* Task instructions *
Show only those lines of the entries where the string "lucide" is found.

[Saved entries]

--------------------------------------------------

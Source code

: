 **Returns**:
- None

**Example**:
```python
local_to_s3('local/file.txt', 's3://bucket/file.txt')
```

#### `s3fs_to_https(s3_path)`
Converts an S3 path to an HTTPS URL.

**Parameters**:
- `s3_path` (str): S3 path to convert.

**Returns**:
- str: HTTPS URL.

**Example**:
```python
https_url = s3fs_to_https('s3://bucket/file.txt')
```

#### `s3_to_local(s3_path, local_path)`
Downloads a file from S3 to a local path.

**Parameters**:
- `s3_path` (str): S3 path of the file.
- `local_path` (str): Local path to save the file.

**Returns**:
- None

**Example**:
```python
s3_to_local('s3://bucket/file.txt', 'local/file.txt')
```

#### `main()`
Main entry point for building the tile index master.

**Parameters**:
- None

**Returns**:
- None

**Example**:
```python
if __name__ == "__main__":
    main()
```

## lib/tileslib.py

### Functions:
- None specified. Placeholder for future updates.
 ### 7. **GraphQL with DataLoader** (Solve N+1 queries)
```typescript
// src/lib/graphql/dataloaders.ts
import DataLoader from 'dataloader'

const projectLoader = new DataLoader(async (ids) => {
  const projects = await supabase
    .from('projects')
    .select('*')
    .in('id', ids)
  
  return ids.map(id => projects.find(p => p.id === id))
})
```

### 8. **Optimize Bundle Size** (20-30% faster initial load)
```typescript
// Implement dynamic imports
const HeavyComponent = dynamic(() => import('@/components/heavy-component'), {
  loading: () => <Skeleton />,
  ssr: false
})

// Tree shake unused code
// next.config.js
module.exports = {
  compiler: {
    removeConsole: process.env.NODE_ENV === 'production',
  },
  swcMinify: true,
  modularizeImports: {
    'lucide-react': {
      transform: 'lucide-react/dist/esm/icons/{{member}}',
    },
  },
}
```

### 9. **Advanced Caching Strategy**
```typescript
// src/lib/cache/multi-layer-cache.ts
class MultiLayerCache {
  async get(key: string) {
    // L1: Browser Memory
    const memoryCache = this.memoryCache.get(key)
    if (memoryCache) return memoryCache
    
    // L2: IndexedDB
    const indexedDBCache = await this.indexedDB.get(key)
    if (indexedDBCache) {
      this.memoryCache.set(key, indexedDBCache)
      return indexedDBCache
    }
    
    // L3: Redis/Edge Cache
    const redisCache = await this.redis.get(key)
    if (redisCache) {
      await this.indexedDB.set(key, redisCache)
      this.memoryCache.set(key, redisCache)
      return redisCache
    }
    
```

--------------------------------------------------

* Exercise response *
    'lucide-react': {
      transform: 'lucide-react/dist/esm/icons/{{member}}',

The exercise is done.